Et cette dernière phrase introduit ma conclusion : assimiler la pensée à la pensée verbale permet de simplifier le débat en ouvrant une voie d'accès rapide au monde animal. Si la pensée ne peut être autre que verbale, alors il doit être possible de traduire un quelconque langage animal, ou d'en déceler un sous la supposition anthropocentriste que notre appréhension théorique du langage est universalisable. Et si nous ne comprenons ou n'identifions rien de tout cela, alors il devient légitime d'en déduire que l'animal ne pense pas. Mais je trouve le prix à payer fort lourd au regard des prétentions affirmées. 
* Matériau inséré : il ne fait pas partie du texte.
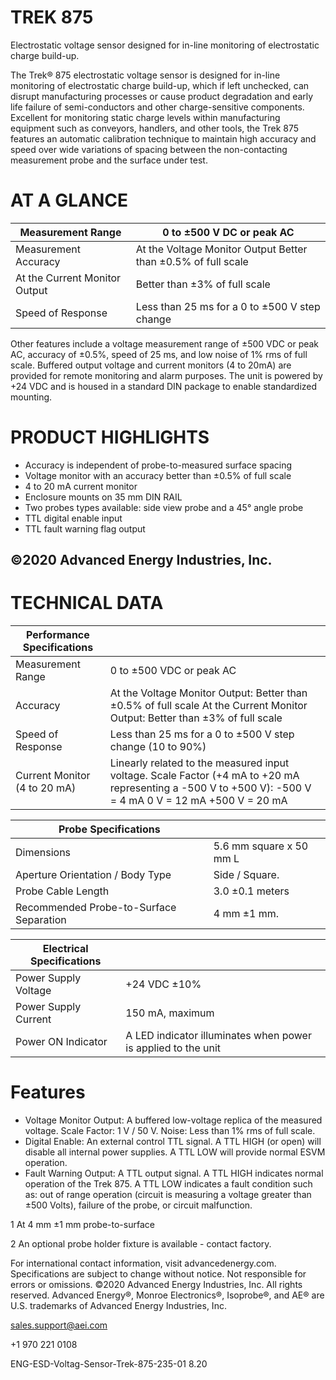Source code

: # TREK 875

Electrostatic voltage sensor designed for in-line monitoring of electrostatic charge build-up.

The Trek® 875 electrostatic voltage sensor is designed for in-line monitoring of electrostatic charge build-up, which if left unchecked, can disrupt manufacturing processes or cause product degradation and early life failure of semi-conductors and other charge-sensitive components. Excellent for monitoring static charge levels within manufacturing equipment such as conveyors, handlers, and other tools, the Trek 875 features an automatic calibration technique to maintain high accuracy and speed over wide variations of spacing between the non-contacting measurement probe and the surface under test.

# AT A GLANCE

|Measurement Range|0 to ±500 V DC or peak AC|
|---|---|
|Measurement Accuracy|At the Voltage Monitor Output Better than ±0.5% of full scale|
|At the Current Monitor Output|Better than ±3% of full scale|
|Speed of Response|Less than 25 ms for a 0 to ±500 V step change|

Other features include a voltage measurement range of ±500 VDC or peak AC, accuracy of ±0.5%, speed of 25 ms, and low noise of 1% rms of full scale. Buffered output voltage and current monitors (4 to 20mA) are provided for remote monitoring and alarm purposes. The unit is powered by +24 VDC and is housed in a standard DIN package to enable standardized mounting.

# PRODUCT HIGHLIGHTS

- Accuracy is independent of probe-to-measured surface spacing
- Voltage monitor with an accuracy better than ±0.5% of full scale
- 4 to 20 mA current monitor
- Enclosure mounts on 35 mm DIN RAIL
- Two probes types available: side view probe and a 45° angle probe
- TTL digital enable input
- TTL fault warning flag output

©2020 Advanced Energy Industries, Inc.
---
# TECHNICAL DATA

|Performance Specifications| |
|---|---|
|Measurement Range|0 to ±500 VDC or peak AC|
|Accuracy|At the Voltage Monitor Output: Better than ±0.5% of full scale At the Current Monitor Output: Better than ±3% of full scale|
|Speed of Response|Less than 25 ms for a 0 to ±500 V step change (10 to 90%)|
|Current Monitor (4 to 20 mA)|Linearly related to the measured input voltage. Scale Factor (+4 mA to +20 mA representing a -500 V to +500 V): -500 V = 4 mA 0 V = 12 mA +500 V = 20 mA|

|Probe Specifications| |
|---|---|
|Dimensions|5.6 mm square x 50 mm L|
|Aperture Orientation / Body Type|Side / Square.|
|Probe Cable Length|3.0 ±0.1 meters|
|Recommended Probe-to-Surface Separation|4 mm ±1 mm.|

|Electrical Specifications| |
|---|---|
|Power Supply Voltage|+24 VDC ±10%|
|Power Supply Current|150 mA, maximum|
|Power ON Indicator|A LED indicator illuminates when power is applied to the unit|

# Features

- Voltage Monitor Output: A buffered low-voltage replica of the measured voltage.
Scale Factor: 1 V / 50 V.
Noise: Less than 1% rms of full scale.
- Digital Enable: An external control TTL signal. A TTL HIGH (or open) will disable all internal power supplies. A TTL LOW will provide normal ESVM operation.
- Fault Warning Output: A TTL output signal. A TTL HIGH indicates normal operation of the Trek 875. A TTL LOW indicates a fault condition such as: out of range operation (circuit is measuring a voltage greater than ±500 Volts), failure of the probe, or circuit malfunction.

1 At 4 mm ±1 mm probe-to-surface

2 An optional probe holder fixture is available - contact factory.

For international contact information, visit advancedenergy.com. Specifications are subject to change without notice. Not responsible for errors or omissions. ©2020 Advanced Energy Industries, Inc. All rights reserved. Advanced Energy®, Monroe Electronics®, Isoprobe®, and AE® are U.S. trademarks of Advanced Energy Industries, Inc.

sales.support@aei.com

+1 970 221 0108

ENG-ESD-Voltag-Sensor-Trek-875-235-01 8.20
Je me permets d'ailleurs un apparté que je trouve assez amusant. Les sciences, le sens commun, ne se privent pas d'admettre l'existence d'un "horizon de visée" à la connaissance. A terme, il est possible d'unifier les sciences, il sera un jour possible de décrire le monde tel qu'il est, d'énoncer des Lois unificatrices valables dans tous les domaines, à toutes échelles, de tous temps. Cet horizon est clairement admis. Il est possible. Mais dans le cas des animaux, ou du langage, cet horizon n'existe pas. Si maintenant je n'ai pas accès à un langage, ou si ce que l'on peut prendre pour langage ne rencontre pas les canons du genre, alors maintenant j'affirme qu'aucun nouvel horizon n'est à attendre et que ma conclusion s'impose comme telle : il n'y a pas de langage. D'un côté, une connaissance toujours en mouvement, apte à se retourner sur elle-même et persuadée que ses ombres obscures ne sont que le reflet d'un atteignable à terme, de l'autre une connaissance rigide semble-t-il incapable d'envisager une seule seconde ses propres limitations.

Et quand bien même l'on se résoudrait, pour des raisons pratiques, à ne considérer une série de signes comme langage qu'à la condition qu'ils soient traduisibles, il reste que :

La recherche, l'actualité des sciences, article écrit par Joëlle Proust dans le dossier du numéro 412 a écrit:
Contrairement à ce que croyait Descartes, le langage n'est pas non plus la clé du raisonnement. Les animaux non-langagiers traitent eux-aussi l'information perceptive, ils la mémorisent, la recombinent pour s'adapter à des situations nouvelles et font des inférences. Chaque espèce a sa propre manière d'extraire de l'information et de l'exploiter selon ses propres besoins.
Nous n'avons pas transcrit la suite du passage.